Глава 16. В ПРЕДДВЕРИИ ПРАЗДНИКА ТЕЛА ХРИСТОВА

   Колон открыл дверь, и Бенсабат, шаркая ногами, по обыкновению внес в комнату гостя медный поднос с завтраком: хлеб, сыр, оливки, финики и кувшин с крепкой малагой.
   Поставив поднос на краешек стола, на котором все еще лежала карта, над ней работал Колон, когда пришла Беатрис, старик огляделся и сразу же заметил синий женский плащ, брошенный на диванчике. Он посмотрел на Колона, одетого в рубашку и панталоны, чуть поклонился.
   — С добрым утром, сеньор Колон.
   — С добрым утром, Хуан.
   Бансабат указал на поднос.
   — Ваш завтрак. И письмо, которое прислал с посыльным дои Луис де Сантанхель.
   Колон кивнул. Бенсабат переминался с ноги на ногу, кося глазом на задернутую портьерой нишу, где стояла постель.
   — Сегодня утром вам больше ничего не нужно, сеньор?
   — Больше ничего, Хуан.
   — Да, есть новости! Говорят, что их величества через день или два покинут Кордову и отправятся в Вегу. Туда прибыли свежие войска. Осада вступает в решающую стадию, и поговаривают, что еще до Рождества христианский крест сменит полумесяц над стенами Гранады.
   — Ясно, — рассеянно кивнул Колон. Ему-то хотелось, чтобы Бенсабат поскорее ушел.
   — Есть и плохие новости, — не унимался портной. — Этим утром из реки выловили идальго, мертвого, как Магомет, с разбитой головой. Очень знатного идальго, графа Арияса, племянника главного инквизитора Кордовы.
   Колон почувствовал, как учащенно забилось сердце. Услышал он, а может, ему почудилось, как ахнули за портьерой. Внешне, однако, он оставался совершенно невозмутим, а глуховатый Бенсабат, естественно, ничего не расслышал.
   — Бедняга, — вздохнул Колон. — Упокой Господи его душу.

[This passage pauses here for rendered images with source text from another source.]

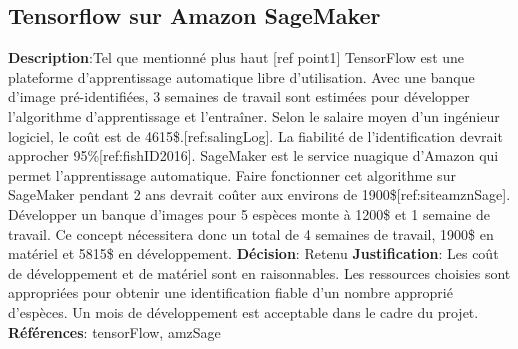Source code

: 

\subsection{Tensorflow sur Amazon SageMaker}
\label{s:identifier_conc2}

\textbf{Description}:Tel que mentionné plus haut [ref point1] TensorFlow est une plateforme d’apprentissage automatique libre d’utilisation.  Avec une banque d’image pré-identifiées, 3 semaines de travail sont estimées pour développer l'algorithme d’apprentissage et l’entraîner. Selon le salaire moyen d’un ingénieur logiciel, le coût est de 4615\$.[ref:salingLog].  La fiabilité de l’identification devrait approcher 95\%[ref:fishID2016]. SageMaker est le service nuagique d’Amazon qui permet l’apprentissage automatique. Faire fonctionner cet algorithme sur SageMaker pendant 2 ans devrait coûter aux environs de 1900\$[ref:siteamznSage]. Développer un banque d’images pour 5 espèces monte à 1200\$ et 1 semaine de travail. Ce concept nécessitera donc un total de 4 semaines de travail, 1900\$ en matériel et 5815\$ en développement.
\textbf{Décision}: Retenu
\textbf{Justification}: Les coût de développement et de matériel sont en raisonnables. Les ressources choisies sont appropriées pour obtenir une identification fiable d’un nombre approprié d’espèces. Un mois de développement est acceptable dans le cadre du projet.
\textbf{Références}: tensorFlow, amzSage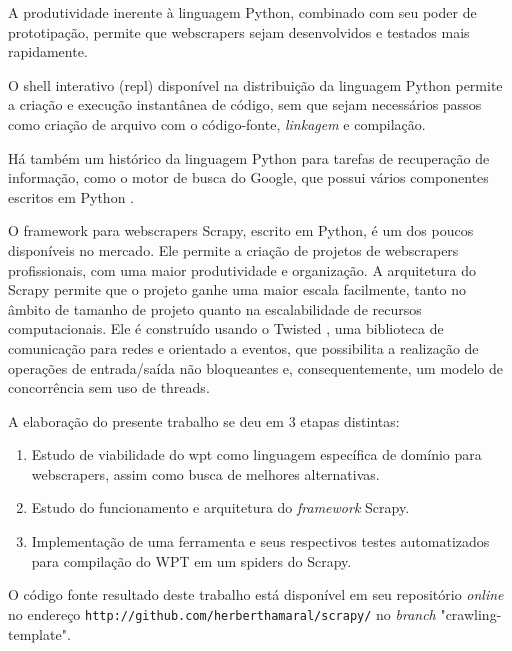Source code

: A produtividade inerente à linguagem Python, combinado com seu poder de prototipação, permite que \glspl{webscraper}  sejam desenvolvidos e testados mais rapidamente.

O shell interativo (\gls{repl}) disponível na distribuição da linguagem Python permite a criação e execução instantânea de código, sem que sejam necessários passos como criação de arquivo com o código-fonte, \emph{linkagem} e compilação.

Há também um histórico da linguagem Python para tarefas de recuperação de informação, como o motor de busca do Google, que possui vários componentes escritos em Python \cite{google}.

O framework para \glspl{webscraper} Scrapy, escrito em Python, é um dos poucos disponíveis no mercado. Ele permite a criação de projetos de \glspl{webscraper} profissionais, com uma maior produtividade e organização. A arquitetura do Scrapy permite que o projeto ganhe uma maior escala facilmente, tanto no âmbito de tamanho de projeto quanto na escalabilidade de recursos computacionais. Ele é construído usando o Twisted \cite{twisted}, uma biblioteca de comunicação para redes e orientado a eventos, que possibilita a realização de operações de entrada/saída não bloqueantes e, consequentemente, um modelo de concorrência sem uso de threads. 

A elaboração do presente trabalho se deu em 3 etapas distintas:

\begin{enumerate}
	\item Estudo de viabilidade do \gls{wpt} como linguagem específica de domínio para \glspl{webscraper}, assim como busca de melhores alternativas.
	\item Estudo do funcionamento e arquitetura do \emph{framework} Scrapy.
	\item Implementação de uma ferramenta e seus respectivos testes automatizados para compilação do WPT em um \glspl{spider} do Scrapy.
\end{enumerate}

O código fonte resultado deste trabalho está disponível em seu repositório \emph{online} no endereço \texttt{http://github.com/herberthamaral/scrapy/} no \emph{branch} "crawling-template".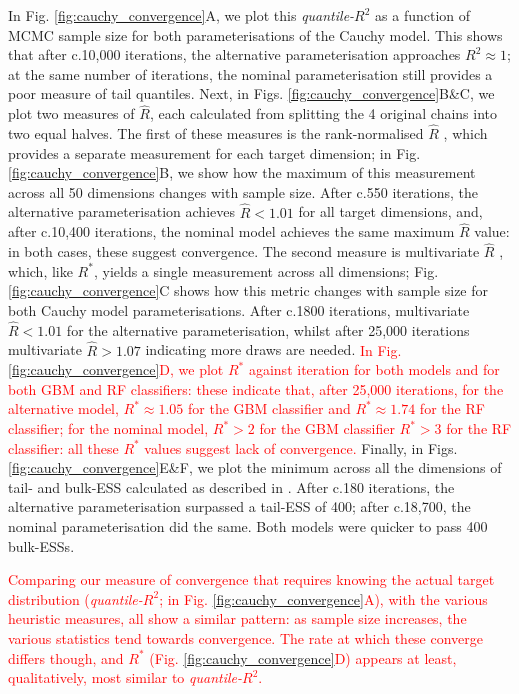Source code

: \documentclass{article}
\begin{document}
In Fig. \ref{fig:cauchy_convergence}A, we plot this \textit{quantile-$R^2$} as a function of MCMC sample size for both parameterisations of the Cauchy model. This shows that after c.10,000 iterations, the alternative parameterisation approaches $R^2\approx 1$; at the same number of iterations, the nominal parameterisation still provides a poor measure of tail quantiles. Next, in Figs. \ref{fig:cauchy_convergence}B\&C, we plot two measures of $\widehat{R}$, each calculated from splitting the 4 original chains into two equal halves. The first of these measures is the rank-normalised $\widehat{R}$ \citep{vehtari2019rank}, which provides a separate measurement for each target dimension; in Fig. \ref{fig:cauchy_convergence}B, we show how the maximum of this measurement across all 50 dimensions changes with sample size. After c.550 iterations, the alternative parameterisation achieves $\widehat{R}<1.01$ for all target dimensions, and, after c.10,400 iterations, the nominal model achieves the same maximum $\widehat{R}$ value: in both cases, these suggest convergence. The second measure is multivariate $\widehat{R}$ \citep{brooks1998general}, which, like $R^*$, yields a single measurement across all dimensions; Fig. \ref{fig:cauchy_convergence}C shows how this metric changes with sample size for both Cauchy model parameterisations. After c.1800 iterations, multivariate $\widehat{R}<1.01$ for the alternative parameterisation, whilst after 25,000 iterations multivariate $\widehat{R}>1.07$ indicating more draws are needed. \textcolor{red}{In Fig. \ref{fig:cauchy_convergence}D, we plot $R^*$ against iteration for both models and for both GBM and RF classifiers: these indicate that, after 25,000 iterations, for the alternative model, $R^*\approx 1.05$ for the GBM classifier and $R^*\approx 1.74$ for the RF classifier; for the nominal model, $R^*>2$ for the GBM classifier $R^*>3$ for the RF classifier: all these $R^*$ values suggest lack of convergence.} Finally, in Figs. \ref{fig:cauchy_convergence}E\&F, we plot the minimum across all the dimensions of tail- and bulk-ESS calculated as described in \cite{vehtari2019rank}. After c.180 iterations, the alternative parameterisation surpassed a tail-ESS of 400; after c.18,700, the nominal parameterisation did the same. Both models were quicker to pass 400 bulk-ESSs.

\textcolor{red}{Comparing our measure of convergence that requires knowing the actual target distribution (\textit{quantile-$R^2$}; in Fig. \ref{fig:cauchy_convergence}A), with the various heuristic measures, all show a similar pattern: as sample size increases, the various statistics tend towards convergence. The rate at which these converge differs though, and $R^*$ (Fig. \ref{fig:cauchy_convergence}D) appears at least, qualitatively, most similar to \textit{quantile-$R^2$}.}
\end{document}
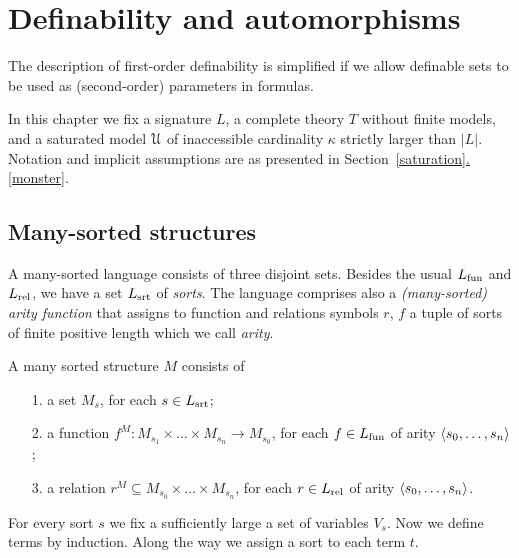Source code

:\documentclass[creche.tex]{subfiles}
\begin{document}
\chapter{Definability and automorphisms}
\label{imaginary}

\def\ceq#1#2#3{\parbox{15ex}{$\displaystyle #1$}\parbox{6ex}{\hfil$\displaystyle #2$}$\displaystyle  #3$}

\def\medrel#1{\parbox[t]{6ex}{$\displaystyle\hfil #1$}}
\def\ceq#1#2#3{\parbox[t]{25ex}{$\displaystyle #1$}\medrel{#2}{$\displaystyle #3$}}


\def\b{b\llap{\raisebox{-.8ex}{-\hskip.2ex}}}
\def\a{a\llap{\raisebox{-.8ex}{-\hskip.2ex}}}
\def\d{{\rm def}}

The description of first-order definability is simplified if we allow definable sets to be used as (second-order) parameters in formulas.

In this chapter we fix a signature $L$, a complete theory $T$ without finite models, and a saturated model $\EuScript U$ of inaccessible cardinality $\kappa$ strictly larger than $|L|$. Notation and implicit assumptions are as presented in Section~\hyperref[saturation]{\ref*{saturation}.\ref*{monster}}.

\section{Many-sorted structures}
\label{many-sorted}
\def\Ar{{\rm Ar}}

A many-sorted language consists of three disjoint sets. Besides the usual $L_{\rm fun}$ and $L_{\rm rel}$, we have a set $L_{\rm srt}$ of \emph{sorts}. The language comprises also a \emph{(many-sorted) arity function} that assigns to function and relations symbols $r$, $f$ a tuple of sorts of finite positive length which we call \emph{arity}.

A many sorted structure $M$ consists of
\begin{itemize}
\item[1.] a set $M_s$, for each $s\in L_{\rm srt}$;
\item[2.] a function $f^M:M_{s_1}\times\dots\times M_{s_n}\to M_{s_0}$, for each $f\in L_{\rm fun}$ of arity $\langle s_0,\dots,s_n\rangle$;
\item[3.] a relation $r^M\subseteq M_{s_0}\times\dots\times M_{s_n}$, for each $r\in L_{\rm rel}$ of arity $\langle s_0,\dots,s_n\rangle$.
\end{itemize}

For every sort $s$ we fix a sufficiently large a set of variables $V_s$. Now we define terms by induction. Along the way we assign a sort to each term $t$. 
\end{document}
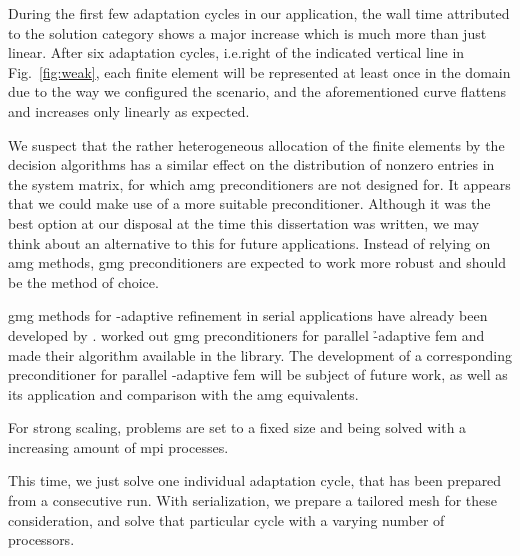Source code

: During the first few adaptation cycles in our application, the wall time attributed to the solution category shows a major increase which is much more than just linear. After six adaptation cycles, i.e.\@ right of the indicated vertical line in Fig.~\ref{fig:weak}, each finite element will be represented at least once in the domain due to the way we configured the scenario, and the aforementioned curve flattens and increases only linearly as expected.



We suspect that the rather heterogeneous allocation of the finite elements by the decision algorithms%
has a similar effect on the distribution of nonzero entries in the system matrix, for which \gls{amg} preconditioners are not designed for. It appears that we could make use of a more suitable preconditioner. Although it was the best option at our disposal at the time this dissertation was written, we may think about an alternative to this for future applications. Instead of relying on \gls{amg} methods, \gls{gmg} preconditioners are expected to work more robust and should be the method of choice.

\Gls{gmg} methods for \hp-adaptive refinement in serial applications have already been developed by \textcite{mitchell2010}. \textcite{clevenger2019} worked out \gls{gmg} preconditioners for parallel \h-adaptive \gls{fem} and made their algorithm available in the \dealii{} library. The development of a corresponding preconditioner for parallel \hp-adaptive \gls{fem} will be subject of future work, as well as its application and comparison with the \gls{amg} equivalents.



For strong scaling, problems are set to a fixed size and being solved with a increasing amount of \gls{mpi} processes.

This time, we just solve one individual adaptation cycle, that has been prepared from a consecutive run. With serialization, we prepare a tailored mesh for these consideration, and solve that particular cycle with a varying number of processors.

   — Аминь, сеньор! Аминь! — портной перекрестился, как требовала того его новая религия. — Пока неясно, то ли он разбил голову при падении, то ли его сначала ударили по голове, а уже потом сбросили в реку. Важный господин, этот граф Арияс. Умный, образованный. Его будет недоставать нам.
   — Несомненно, — кивнул Колон и взял с подноса письмо. — Вы можете идти, Хуан.
   Бенсабат, поняв наконец, что он лишний, вышел из комнаты.
   Едва за ним закрылась дверь, откинулась портьера, и из ниши выскользнула Беатрис.
   — Я слышала. — Ее глаза раскрылись в испуге.
   — Граф Арияс… — Он погладил головку Беатрис, приникшую к его плечу. — Бедняга. Я закажу мессу за упокой его души. Если бы не он, ты не пришла бы ко мне вчера вечером.
   — Как мы теперь знаем, избежать этого нам бы не удалось.
   — Согласен, не удалось бы, но так это произошло раньше. Или ты сожалеешь об этом?
   — Нет, — искренне ответила Беатрис. — И никогда не буду сожалеть.
   — Клянусь Богом, я не дам тебе повода. — Колон наклонился и поцеловал ее.
   — Теперь я буду заботиться о тебе. Сядь сюда. — Он пододвинул ей стул, смахнул карту на диванчик, поставил перед Беатрис поднос. — Подкрепись, дитя мое. А Индии могут подождать.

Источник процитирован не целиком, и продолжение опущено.